● Source records:
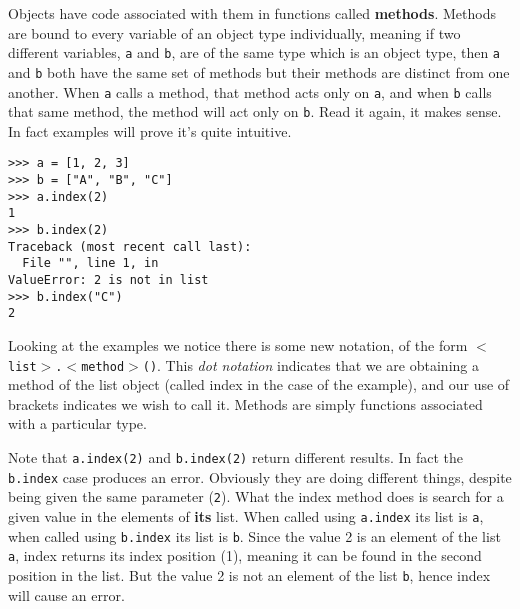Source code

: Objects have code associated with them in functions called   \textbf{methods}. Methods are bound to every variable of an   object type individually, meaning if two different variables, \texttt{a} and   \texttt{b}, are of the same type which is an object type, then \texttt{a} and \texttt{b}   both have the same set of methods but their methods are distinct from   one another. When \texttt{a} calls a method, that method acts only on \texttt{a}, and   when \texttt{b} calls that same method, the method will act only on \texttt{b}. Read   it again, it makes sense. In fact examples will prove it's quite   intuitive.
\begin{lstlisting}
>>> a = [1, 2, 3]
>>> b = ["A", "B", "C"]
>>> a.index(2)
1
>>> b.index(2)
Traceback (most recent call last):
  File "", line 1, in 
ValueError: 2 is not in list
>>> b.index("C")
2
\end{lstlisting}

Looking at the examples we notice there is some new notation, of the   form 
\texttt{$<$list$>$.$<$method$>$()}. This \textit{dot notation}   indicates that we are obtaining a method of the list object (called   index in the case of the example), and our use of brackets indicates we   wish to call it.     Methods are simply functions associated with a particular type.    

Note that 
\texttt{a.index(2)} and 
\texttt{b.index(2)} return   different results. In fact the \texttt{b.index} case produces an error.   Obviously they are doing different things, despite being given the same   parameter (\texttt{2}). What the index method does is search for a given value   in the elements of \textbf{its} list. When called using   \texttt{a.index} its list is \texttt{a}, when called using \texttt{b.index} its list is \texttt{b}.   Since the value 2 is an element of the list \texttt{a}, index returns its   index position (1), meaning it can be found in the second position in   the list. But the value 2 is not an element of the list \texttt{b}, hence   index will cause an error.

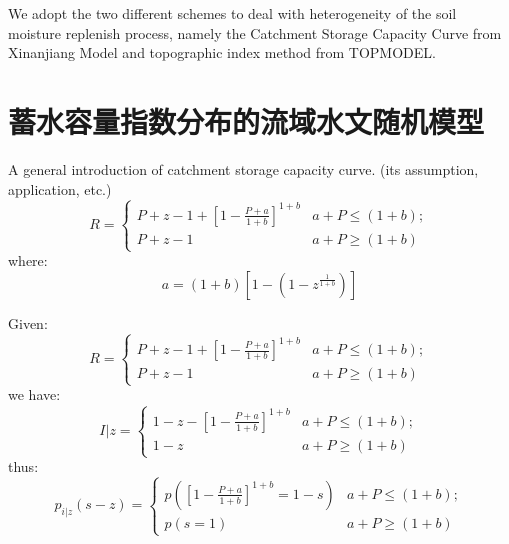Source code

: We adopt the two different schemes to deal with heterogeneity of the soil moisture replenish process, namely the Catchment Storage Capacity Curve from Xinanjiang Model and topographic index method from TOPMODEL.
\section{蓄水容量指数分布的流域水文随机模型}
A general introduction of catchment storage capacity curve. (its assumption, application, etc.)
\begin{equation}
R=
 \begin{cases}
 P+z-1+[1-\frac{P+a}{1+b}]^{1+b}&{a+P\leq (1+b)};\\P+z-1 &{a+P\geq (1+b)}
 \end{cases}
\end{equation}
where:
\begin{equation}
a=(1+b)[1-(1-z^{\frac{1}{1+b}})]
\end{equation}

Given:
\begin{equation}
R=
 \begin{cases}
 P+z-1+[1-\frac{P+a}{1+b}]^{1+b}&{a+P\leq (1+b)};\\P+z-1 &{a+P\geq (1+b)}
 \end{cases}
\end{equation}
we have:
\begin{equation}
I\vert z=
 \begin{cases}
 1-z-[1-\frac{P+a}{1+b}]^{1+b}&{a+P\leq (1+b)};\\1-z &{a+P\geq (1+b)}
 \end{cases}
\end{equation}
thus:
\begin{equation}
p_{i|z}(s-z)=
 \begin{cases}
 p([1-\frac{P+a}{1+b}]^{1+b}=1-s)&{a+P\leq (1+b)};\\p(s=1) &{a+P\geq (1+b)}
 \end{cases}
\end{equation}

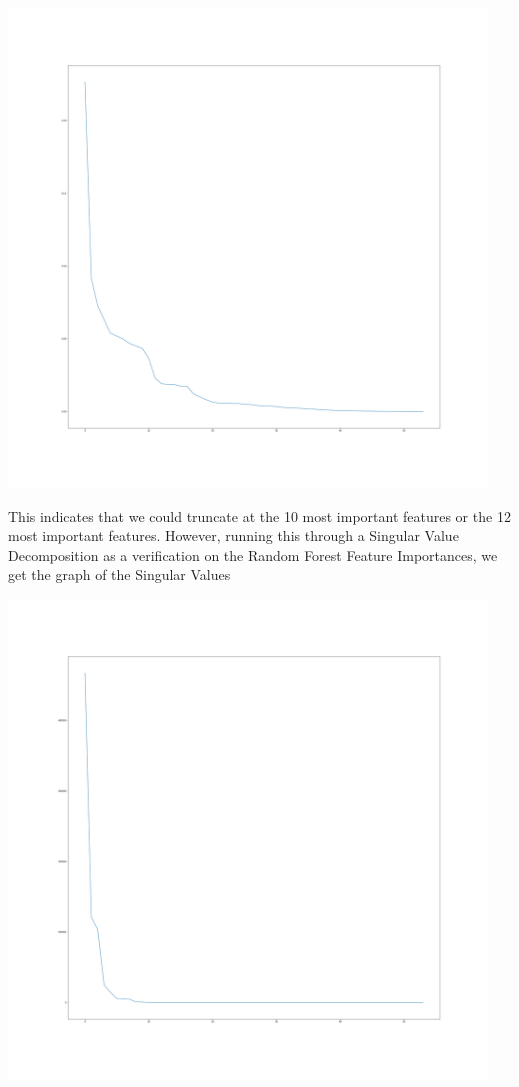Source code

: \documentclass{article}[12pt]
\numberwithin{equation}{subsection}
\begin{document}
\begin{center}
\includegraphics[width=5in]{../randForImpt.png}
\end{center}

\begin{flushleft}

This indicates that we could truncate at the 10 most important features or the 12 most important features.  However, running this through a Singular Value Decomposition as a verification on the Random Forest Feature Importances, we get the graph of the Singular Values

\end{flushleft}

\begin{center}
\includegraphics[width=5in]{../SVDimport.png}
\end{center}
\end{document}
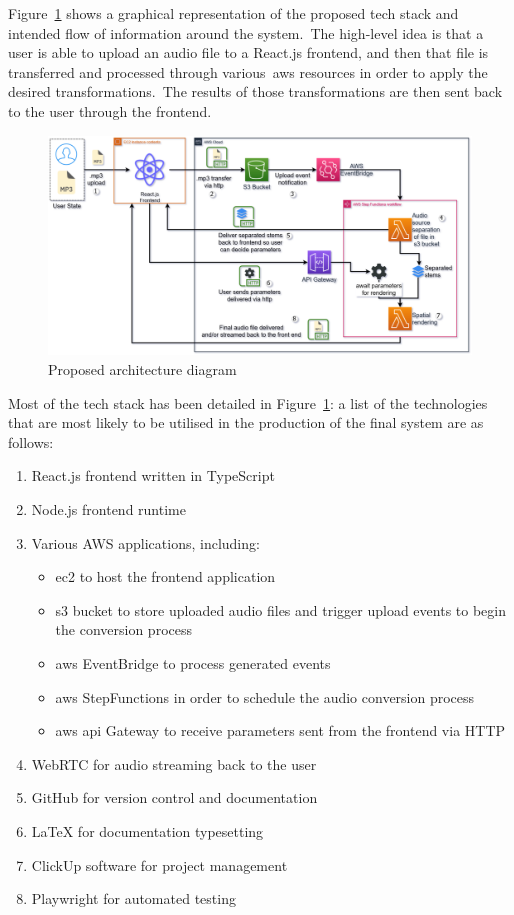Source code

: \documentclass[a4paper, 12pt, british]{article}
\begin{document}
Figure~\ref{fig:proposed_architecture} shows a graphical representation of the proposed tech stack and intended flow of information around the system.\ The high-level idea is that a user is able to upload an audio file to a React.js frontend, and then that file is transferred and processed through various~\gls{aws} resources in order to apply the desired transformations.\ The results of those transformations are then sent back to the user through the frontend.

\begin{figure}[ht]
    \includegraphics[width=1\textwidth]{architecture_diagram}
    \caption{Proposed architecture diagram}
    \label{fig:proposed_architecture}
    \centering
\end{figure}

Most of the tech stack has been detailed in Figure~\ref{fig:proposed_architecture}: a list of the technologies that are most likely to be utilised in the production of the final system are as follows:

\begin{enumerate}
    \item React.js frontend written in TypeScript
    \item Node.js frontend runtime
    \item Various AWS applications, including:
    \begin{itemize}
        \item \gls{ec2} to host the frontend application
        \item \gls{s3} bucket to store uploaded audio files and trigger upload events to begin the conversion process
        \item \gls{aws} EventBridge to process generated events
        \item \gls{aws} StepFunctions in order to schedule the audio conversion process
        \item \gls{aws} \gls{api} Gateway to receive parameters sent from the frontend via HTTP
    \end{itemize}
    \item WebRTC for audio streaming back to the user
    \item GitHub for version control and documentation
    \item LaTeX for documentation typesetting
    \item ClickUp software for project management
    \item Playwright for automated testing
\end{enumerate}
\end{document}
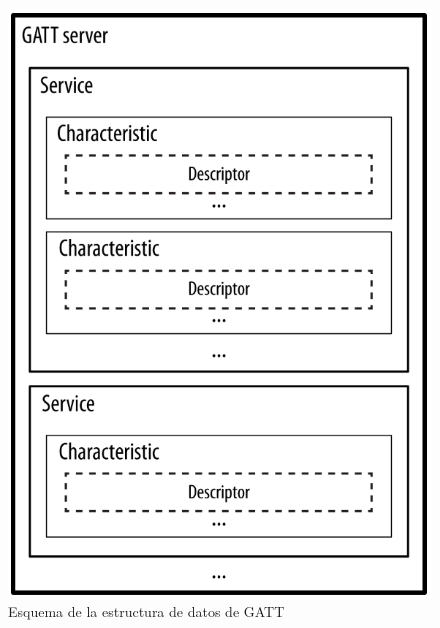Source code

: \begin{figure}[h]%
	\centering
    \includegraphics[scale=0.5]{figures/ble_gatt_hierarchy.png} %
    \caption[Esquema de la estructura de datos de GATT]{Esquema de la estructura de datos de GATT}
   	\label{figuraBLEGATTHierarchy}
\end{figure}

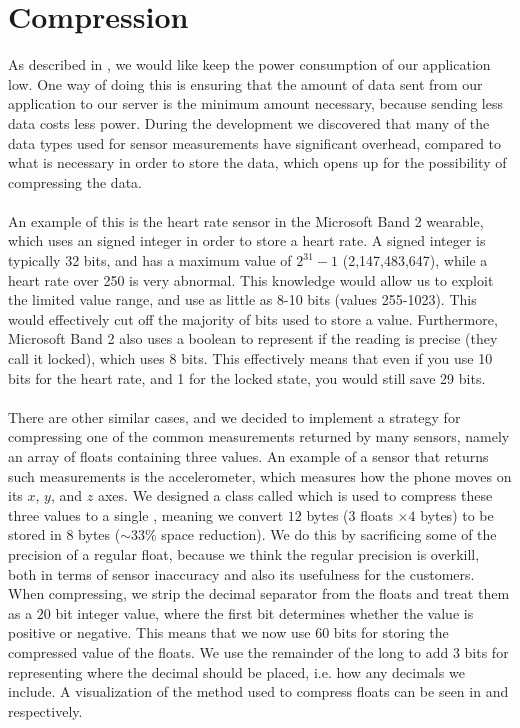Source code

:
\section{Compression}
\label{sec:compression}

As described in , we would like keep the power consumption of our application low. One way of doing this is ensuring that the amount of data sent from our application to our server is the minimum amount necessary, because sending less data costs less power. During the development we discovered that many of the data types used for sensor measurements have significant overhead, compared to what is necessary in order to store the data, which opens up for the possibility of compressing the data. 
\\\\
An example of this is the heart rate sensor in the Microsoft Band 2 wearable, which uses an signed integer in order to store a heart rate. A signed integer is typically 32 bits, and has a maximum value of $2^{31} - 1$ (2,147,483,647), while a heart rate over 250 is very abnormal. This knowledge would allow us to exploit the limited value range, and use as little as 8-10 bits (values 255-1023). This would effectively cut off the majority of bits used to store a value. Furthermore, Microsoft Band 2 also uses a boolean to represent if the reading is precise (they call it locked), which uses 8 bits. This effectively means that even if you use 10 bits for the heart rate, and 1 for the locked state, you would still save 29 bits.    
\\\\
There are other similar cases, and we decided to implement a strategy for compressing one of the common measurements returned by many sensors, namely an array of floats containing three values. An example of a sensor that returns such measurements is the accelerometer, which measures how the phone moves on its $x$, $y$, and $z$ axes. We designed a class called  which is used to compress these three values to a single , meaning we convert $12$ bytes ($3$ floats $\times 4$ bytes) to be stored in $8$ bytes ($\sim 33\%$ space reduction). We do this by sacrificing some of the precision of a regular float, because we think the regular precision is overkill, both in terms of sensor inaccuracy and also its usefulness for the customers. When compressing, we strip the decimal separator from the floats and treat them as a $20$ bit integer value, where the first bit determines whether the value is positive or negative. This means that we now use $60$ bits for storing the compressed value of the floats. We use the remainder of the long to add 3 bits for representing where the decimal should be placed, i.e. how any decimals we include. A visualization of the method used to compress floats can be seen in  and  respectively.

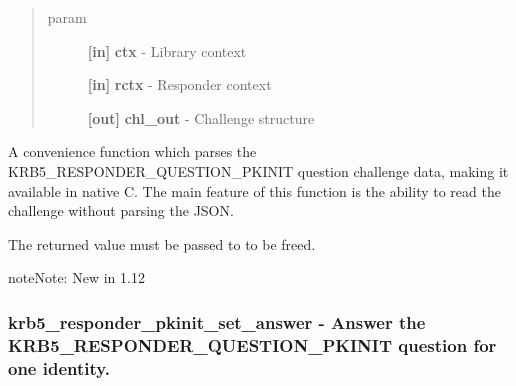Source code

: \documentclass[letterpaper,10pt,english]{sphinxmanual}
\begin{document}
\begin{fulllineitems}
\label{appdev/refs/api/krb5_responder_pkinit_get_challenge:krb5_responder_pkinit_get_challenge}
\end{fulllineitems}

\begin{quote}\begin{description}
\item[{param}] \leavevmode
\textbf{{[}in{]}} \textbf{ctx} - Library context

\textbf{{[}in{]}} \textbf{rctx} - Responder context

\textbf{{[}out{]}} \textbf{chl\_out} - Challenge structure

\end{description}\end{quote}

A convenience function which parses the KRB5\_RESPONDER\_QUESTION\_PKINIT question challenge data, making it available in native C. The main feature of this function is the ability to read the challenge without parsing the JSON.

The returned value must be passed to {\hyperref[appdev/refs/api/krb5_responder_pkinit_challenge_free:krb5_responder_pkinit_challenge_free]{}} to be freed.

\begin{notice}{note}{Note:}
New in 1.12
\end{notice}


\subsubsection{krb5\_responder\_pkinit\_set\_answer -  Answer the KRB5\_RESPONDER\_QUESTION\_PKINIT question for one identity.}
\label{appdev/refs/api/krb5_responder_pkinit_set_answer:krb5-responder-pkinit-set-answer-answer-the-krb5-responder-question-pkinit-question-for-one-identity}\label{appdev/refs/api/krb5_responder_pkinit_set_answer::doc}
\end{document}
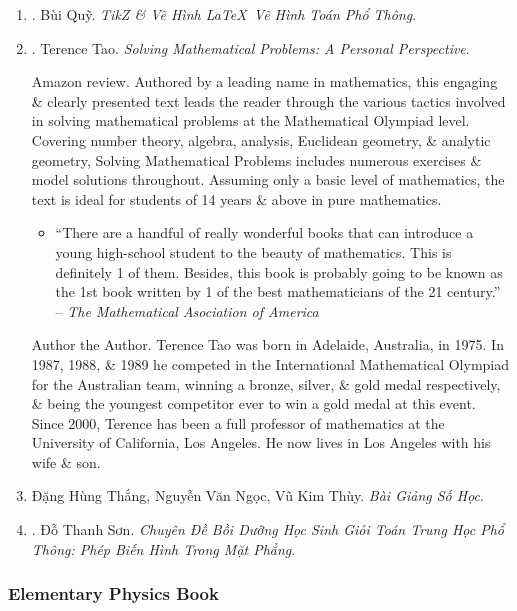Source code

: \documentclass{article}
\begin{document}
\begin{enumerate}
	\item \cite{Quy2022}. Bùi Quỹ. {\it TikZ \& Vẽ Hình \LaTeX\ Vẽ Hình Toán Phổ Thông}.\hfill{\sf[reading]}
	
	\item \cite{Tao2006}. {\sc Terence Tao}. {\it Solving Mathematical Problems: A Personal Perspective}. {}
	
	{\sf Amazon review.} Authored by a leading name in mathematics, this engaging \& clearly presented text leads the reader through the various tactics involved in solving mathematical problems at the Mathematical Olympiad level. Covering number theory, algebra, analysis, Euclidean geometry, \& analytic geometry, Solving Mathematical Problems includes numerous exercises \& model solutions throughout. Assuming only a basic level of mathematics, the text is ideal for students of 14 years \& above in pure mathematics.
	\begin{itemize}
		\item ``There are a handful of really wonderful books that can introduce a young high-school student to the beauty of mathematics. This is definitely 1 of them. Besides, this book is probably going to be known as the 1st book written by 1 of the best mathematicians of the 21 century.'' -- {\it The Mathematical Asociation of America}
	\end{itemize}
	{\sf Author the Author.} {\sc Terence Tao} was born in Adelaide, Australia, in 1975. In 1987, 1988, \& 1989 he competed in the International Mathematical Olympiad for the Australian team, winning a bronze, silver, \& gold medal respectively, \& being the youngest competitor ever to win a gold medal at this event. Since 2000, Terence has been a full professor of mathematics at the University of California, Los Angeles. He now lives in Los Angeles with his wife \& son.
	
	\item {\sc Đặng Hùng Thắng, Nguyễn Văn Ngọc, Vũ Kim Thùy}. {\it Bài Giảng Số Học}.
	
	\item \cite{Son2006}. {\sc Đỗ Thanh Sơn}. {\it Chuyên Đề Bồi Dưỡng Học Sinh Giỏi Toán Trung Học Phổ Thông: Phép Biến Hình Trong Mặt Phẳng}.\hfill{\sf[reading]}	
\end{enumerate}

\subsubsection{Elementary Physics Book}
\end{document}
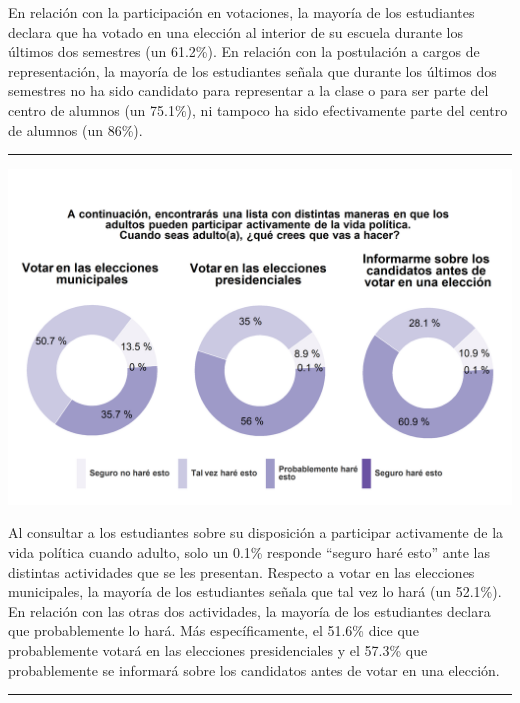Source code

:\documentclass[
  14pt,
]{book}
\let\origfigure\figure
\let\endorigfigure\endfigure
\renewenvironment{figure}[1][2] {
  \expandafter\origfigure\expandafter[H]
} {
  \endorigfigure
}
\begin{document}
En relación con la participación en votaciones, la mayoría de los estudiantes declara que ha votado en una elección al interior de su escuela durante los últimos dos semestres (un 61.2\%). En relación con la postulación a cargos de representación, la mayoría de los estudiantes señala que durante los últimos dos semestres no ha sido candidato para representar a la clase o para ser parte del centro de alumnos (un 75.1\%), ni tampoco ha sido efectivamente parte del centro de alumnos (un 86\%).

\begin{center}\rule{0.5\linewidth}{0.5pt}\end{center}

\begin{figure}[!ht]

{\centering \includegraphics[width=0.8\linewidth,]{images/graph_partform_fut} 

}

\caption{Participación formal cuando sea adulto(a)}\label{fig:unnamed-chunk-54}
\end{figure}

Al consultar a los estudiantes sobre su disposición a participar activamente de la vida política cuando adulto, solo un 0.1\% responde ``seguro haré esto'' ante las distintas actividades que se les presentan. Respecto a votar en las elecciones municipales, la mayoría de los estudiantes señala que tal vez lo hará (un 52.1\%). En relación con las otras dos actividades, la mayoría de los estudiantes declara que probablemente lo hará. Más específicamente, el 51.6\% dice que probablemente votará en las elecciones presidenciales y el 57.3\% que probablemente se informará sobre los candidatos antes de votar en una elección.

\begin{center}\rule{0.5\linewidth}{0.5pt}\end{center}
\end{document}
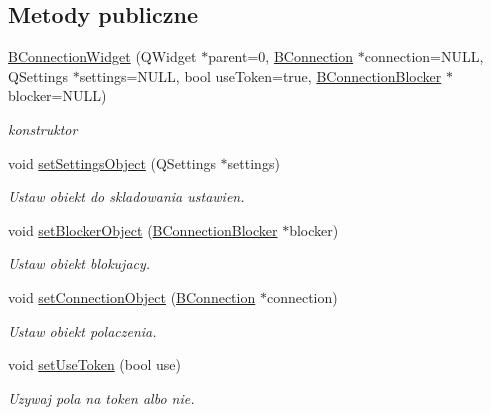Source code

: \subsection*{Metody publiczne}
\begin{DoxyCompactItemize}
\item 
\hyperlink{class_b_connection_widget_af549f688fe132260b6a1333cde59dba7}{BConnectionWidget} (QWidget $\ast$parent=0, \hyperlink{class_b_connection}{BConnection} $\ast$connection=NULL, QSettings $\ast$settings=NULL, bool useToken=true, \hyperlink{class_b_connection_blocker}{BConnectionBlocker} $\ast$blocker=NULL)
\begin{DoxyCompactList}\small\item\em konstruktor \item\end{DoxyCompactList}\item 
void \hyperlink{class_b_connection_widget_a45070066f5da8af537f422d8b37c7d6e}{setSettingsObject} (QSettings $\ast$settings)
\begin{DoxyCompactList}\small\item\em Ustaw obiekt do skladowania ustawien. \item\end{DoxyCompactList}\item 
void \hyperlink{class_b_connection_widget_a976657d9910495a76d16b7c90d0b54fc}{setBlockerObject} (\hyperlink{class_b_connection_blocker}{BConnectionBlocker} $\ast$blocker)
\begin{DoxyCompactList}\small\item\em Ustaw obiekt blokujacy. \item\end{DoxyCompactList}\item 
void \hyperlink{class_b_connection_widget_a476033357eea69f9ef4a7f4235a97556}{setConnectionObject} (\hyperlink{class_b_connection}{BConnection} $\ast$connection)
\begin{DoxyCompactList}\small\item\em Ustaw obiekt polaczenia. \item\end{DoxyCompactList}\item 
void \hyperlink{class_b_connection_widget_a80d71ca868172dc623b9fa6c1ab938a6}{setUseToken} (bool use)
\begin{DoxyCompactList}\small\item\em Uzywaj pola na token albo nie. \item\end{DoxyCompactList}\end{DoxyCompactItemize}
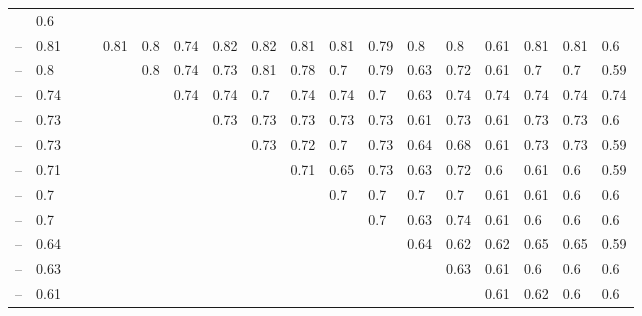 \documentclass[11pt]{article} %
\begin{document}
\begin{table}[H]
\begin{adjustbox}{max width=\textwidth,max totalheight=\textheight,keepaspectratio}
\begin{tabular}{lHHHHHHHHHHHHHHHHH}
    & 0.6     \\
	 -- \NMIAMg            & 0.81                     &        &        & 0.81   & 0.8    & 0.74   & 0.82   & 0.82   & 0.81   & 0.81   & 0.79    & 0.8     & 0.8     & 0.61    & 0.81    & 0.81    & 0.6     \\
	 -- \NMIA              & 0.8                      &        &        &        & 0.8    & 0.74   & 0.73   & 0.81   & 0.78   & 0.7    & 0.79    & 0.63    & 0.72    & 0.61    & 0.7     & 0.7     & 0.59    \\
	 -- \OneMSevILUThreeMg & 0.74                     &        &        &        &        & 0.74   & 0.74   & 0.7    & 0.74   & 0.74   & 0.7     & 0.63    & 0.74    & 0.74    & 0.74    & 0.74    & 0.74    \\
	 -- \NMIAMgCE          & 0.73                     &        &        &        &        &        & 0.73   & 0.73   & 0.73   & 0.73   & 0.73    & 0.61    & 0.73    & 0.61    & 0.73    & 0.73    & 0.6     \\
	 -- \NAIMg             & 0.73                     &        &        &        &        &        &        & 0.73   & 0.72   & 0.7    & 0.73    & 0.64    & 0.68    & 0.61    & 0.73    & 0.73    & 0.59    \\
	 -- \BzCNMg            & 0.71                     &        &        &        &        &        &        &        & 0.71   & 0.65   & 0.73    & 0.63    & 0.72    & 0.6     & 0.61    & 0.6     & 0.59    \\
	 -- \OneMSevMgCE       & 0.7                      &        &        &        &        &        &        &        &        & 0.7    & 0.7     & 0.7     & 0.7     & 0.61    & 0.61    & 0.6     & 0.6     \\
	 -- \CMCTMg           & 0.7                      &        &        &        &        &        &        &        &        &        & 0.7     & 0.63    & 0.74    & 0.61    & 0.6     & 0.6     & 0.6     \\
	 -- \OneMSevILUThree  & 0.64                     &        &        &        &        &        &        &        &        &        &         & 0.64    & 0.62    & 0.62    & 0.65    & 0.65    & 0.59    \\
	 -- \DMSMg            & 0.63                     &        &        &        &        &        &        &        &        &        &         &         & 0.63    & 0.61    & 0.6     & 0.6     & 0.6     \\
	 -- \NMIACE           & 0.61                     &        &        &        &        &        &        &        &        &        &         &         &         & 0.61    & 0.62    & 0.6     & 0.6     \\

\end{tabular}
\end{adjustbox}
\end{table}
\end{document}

● YOUR TASK: Which of the lines above contain "React"? Return them all.

● RESPONSE FOR THIS EXERCISE:
Figure~\ref{fig:proposed_architecture} shows a graphical representation of the proposed tech stack and intended flow of information around the system.\ The high-level idea is that a user is able to upload an audio file to a React.js frontend, and then that file is transferred and processed through various~\gls{aws} resources in order to apply the desired transformations.\ The results of those transformations are then sent back to the user through the frontend.
    \item React.js frontend written in TypeScript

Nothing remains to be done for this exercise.